**TASK REQUIREMENTS:** Word for word, set down every line of the entries below from the line with "- Conducting investment" to the line with "## Impact Assessment", including both, and no other line.

**SOURCE INFORMATION:**
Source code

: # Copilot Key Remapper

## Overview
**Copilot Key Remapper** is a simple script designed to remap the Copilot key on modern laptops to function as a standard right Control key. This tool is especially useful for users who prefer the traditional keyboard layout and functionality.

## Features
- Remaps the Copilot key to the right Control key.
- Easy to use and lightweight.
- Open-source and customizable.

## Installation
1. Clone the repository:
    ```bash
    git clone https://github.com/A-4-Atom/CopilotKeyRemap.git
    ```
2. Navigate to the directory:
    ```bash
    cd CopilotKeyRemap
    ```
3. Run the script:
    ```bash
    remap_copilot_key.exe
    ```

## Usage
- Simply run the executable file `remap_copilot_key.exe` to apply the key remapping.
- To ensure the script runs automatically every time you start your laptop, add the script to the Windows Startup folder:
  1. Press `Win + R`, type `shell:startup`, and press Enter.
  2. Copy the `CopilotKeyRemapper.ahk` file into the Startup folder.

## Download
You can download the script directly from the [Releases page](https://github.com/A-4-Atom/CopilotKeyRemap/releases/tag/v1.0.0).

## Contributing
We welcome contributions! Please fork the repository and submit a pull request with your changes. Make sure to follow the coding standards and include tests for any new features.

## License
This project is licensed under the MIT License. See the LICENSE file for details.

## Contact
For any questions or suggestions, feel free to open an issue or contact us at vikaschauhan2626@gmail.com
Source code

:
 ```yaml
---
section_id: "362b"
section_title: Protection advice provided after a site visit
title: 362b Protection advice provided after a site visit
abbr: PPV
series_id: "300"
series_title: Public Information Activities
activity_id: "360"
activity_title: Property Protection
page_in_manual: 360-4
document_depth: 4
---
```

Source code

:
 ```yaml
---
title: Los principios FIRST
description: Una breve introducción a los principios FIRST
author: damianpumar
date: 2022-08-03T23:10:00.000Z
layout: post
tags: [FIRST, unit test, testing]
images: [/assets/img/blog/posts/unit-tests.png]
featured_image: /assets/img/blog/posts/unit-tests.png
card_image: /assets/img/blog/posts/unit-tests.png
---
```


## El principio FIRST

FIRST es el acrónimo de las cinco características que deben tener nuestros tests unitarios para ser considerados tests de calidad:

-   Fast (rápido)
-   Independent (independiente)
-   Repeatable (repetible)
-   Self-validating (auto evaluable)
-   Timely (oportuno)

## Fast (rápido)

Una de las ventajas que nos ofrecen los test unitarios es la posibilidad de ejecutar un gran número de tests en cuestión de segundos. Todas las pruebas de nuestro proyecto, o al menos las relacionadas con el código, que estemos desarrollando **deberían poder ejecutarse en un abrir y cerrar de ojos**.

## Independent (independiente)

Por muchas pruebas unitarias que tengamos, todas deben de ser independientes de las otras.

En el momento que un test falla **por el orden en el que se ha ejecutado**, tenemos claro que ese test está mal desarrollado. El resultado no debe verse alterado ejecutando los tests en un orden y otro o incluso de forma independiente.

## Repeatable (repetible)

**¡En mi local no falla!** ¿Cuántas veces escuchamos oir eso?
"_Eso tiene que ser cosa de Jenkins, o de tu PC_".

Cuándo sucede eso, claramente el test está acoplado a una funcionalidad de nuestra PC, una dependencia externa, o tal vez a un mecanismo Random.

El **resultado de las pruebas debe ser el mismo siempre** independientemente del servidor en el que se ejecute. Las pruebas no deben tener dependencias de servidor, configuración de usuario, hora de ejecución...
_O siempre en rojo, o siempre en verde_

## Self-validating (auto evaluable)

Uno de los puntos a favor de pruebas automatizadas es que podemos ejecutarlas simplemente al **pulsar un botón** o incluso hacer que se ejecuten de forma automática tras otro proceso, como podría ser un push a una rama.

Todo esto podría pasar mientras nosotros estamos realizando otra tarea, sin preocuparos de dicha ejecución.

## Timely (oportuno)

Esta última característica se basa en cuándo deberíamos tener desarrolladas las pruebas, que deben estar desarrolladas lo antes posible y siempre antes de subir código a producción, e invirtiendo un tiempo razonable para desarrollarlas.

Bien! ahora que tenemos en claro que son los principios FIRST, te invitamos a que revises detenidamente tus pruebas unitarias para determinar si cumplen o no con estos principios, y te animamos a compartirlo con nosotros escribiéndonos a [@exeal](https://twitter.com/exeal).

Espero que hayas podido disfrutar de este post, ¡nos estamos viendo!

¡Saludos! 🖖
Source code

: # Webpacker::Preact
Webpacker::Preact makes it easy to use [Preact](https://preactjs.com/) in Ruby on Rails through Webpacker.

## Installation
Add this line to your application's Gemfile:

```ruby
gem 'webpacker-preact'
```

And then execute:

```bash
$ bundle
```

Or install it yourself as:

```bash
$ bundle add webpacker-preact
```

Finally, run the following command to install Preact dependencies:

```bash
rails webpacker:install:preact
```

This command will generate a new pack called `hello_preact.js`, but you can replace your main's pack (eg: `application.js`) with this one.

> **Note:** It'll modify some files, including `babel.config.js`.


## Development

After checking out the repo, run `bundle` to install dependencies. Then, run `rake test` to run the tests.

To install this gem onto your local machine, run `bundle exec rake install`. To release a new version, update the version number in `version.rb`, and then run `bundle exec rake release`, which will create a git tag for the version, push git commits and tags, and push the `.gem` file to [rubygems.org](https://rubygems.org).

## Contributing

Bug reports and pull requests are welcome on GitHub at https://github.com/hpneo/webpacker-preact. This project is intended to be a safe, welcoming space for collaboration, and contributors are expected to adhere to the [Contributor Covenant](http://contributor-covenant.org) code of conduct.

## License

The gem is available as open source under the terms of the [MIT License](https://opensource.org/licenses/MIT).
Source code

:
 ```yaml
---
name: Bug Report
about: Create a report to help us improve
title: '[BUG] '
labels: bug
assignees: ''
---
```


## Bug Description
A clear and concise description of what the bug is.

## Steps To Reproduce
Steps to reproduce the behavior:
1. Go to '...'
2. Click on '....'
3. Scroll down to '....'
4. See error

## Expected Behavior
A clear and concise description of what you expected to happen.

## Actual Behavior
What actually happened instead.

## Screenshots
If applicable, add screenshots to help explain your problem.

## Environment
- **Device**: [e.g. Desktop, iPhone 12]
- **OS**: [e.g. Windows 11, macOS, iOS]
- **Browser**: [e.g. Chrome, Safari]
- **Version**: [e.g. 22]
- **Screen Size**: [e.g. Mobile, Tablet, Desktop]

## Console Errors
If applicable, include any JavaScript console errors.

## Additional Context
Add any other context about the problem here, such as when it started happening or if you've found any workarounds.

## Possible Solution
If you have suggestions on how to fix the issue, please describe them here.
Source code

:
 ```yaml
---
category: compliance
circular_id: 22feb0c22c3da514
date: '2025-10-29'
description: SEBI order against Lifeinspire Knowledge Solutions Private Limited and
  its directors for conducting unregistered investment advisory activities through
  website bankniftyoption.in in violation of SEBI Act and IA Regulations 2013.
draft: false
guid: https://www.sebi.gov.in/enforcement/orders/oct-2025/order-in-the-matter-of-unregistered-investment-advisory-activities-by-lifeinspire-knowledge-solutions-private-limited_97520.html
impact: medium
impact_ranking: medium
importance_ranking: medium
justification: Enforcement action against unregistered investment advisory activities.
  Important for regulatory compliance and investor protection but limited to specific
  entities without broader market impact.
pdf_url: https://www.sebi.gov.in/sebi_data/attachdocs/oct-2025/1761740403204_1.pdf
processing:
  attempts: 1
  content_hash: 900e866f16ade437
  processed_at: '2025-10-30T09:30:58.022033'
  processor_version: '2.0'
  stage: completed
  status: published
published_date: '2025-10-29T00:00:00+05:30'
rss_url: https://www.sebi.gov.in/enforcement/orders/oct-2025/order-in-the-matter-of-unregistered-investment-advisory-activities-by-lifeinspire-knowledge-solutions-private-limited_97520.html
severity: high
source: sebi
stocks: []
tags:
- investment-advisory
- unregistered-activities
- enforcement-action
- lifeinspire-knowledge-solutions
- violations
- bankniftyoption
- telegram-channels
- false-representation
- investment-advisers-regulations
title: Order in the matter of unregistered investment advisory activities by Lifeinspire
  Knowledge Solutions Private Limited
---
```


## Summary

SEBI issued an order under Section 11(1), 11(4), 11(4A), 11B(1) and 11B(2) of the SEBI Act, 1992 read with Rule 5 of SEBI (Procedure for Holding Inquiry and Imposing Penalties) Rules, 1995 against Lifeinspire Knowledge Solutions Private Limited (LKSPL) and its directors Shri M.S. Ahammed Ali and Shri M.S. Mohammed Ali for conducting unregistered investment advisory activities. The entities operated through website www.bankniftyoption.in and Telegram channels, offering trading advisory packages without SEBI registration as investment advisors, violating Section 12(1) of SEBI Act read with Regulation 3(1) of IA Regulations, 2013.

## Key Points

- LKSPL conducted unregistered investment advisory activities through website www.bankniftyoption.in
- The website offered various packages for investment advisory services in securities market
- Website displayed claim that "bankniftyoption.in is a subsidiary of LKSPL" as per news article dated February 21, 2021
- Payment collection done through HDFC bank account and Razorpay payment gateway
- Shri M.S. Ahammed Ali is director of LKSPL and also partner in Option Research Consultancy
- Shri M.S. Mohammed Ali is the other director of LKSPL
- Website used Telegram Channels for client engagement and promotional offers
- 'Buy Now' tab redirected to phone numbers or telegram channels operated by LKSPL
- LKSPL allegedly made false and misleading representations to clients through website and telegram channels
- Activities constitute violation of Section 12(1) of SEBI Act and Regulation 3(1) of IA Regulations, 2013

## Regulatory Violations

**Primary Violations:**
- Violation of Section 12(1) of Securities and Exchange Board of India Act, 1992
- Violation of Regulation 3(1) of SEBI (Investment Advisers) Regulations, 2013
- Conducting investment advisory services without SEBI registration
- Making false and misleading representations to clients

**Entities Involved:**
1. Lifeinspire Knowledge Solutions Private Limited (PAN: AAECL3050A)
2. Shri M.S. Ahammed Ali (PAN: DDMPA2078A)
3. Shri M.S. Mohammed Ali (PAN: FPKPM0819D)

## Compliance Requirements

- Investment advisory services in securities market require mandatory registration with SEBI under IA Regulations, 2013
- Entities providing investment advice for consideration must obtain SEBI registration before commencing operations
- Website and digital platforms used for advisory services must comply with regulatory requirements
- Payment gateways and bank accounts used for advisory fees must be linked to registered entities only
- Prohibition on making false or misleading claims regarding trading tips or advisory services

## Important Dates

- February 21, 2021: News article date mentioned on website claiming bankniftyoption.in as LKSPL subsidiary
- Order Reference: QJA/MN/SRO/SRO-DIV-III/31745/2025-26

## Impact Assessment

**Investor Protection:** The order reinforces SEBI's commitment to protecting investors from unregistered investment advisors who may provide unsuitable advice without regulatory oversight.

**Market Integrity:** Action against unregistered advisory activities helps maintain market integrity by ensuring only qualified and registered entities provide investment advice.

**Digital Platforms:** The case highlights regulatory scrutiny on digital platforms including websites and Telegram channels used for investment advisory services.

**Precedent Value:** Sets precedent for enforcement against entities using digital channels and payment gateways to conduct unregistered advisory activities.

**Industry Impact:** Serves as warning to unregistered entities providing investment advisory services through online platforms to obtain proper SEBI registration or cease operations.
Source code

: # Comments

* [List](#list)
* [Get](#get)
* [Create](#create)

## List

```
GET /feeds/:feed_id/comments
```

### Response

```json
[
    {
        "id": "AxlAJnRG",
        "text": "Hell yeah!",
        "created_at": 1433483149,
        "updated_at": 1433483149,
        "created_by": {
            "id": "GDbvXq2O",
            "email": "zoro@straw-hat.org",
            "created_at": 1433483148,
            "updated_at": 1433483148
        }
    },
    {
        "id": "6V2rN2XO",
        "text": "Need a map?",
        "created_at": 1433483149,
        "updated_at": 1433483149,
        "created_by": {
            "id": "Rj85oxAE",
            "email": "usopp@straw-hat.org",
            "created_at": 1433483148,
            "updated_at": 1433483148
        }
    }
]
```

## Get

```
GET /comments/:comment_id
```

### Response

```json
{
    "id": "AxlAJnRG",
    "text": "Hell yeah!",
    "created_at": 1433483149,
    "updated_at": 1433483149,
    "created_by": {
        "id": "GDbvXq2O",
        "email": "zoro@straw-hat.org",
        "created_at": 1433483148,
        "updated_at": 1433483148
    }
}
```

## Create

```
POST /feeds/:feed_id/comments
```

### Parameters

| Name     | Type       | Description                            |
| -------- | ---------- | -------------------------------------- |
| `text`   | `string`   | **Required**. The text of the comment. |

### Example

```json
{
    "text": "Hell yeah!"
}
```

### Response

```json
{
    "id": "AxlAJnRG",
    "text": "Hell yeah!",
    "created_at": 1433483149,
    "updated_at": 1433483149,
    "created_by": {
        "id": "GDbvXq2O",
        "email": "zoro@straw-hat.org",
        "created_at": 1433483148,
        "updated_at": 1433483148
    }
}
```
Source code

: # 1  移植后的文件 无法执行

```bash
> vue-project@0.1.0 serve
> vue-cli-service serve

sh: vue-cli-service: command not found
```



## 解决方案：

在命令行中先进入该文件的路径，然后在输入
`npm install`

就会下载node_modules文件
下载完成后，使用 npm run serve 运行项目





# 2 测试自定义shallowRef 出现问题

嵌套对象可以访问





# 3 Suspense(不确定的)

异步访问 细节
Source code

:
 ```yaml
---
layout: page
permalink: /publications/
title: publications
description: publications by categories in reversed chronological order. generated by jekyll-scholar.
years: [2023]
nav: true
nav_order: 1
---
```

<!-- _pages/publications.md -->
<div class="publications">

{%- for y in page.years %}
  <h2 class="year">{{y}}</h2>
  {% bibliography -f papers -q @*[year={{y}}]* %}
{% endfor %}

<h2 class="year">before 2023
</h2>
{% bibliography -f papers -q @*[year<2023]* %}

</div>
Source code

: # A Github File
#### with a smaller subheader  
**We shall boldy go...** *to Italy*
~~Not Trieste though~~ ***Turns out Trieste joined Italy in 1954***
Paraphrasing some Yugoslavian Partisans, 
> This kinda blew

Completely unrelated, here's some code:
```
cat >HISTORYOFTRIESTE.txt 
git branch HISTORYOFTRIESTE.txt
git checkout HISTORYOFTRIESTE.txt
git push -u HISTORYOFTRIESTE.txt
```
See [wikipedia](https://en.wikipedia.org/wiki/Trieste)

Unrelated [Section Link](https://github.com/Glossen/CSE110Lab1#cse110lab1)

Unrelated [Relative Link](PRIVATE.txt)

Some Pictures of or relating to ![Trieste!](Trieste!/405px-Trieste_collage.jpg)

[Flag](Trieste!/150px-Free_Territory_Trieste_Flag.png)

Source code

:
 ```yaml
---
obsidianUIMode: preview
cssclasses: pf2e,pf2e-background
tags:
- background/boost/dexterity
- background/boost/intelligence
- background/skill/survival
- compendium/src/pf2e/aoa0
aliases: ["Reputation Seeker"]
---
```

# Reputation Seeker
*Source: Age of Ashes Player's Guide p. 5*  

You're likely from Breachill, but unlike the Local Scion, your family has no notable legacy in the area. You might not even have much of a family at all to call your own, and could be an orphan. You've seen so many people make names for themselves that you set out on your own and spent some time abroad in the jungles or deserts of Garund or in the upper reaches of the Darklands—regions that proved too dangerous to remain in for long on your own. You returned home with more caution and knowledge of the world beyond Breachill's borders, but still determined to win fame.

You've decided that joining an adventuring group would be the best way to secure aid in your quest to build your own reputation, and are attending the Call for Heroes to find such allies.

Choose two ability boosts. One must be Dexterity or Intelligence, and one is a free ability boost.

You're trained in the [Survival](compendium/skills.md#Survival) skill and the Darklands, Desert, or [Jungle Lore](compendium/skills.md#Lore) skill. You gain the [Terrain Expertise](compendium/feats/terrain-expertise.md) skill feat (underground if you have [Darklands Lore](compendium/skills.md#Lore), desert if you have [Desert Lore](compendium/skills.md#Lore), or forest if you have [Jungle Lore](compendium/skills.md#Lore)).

**ANSWER SPACE:**
- Conducting investment advisory services without SEBI registration
- Making false and misleading representations to clients

**Entities Involved:**
1. Lifeinspire Knowledge Solutions Private Limited (PAN: AAECL3050A)
2. Shri M.S. Ahammed Ali (PAN: DDMPA2078A)
3. Shri M.S. Mohammed Ali (PAN: FPKPM0819D)

## Compliance Requirements

- Investment advisory services in securities market require mandatory registration with SEBI under IA Regulations, 2013
- Entities providing investment advice for consideration must obtain SEBI registration before commencing operations
- Website and digital platforms used for advisory services must comply with regulatory requirements
- Payment gateways and bank accounts used for advisory fees must be linked to registered entities only
- Prohibition on making false or misleading claims regarding trading tips or advisory services

## Important Dates

- February 21, 2021: News article date mentioned on website claiming bankniftyoption.in as LKSPL subsidiary
- Order Reference: QJA/MN/SRO/SRO-DIV-III/31745/2025-26

## Impact Assessment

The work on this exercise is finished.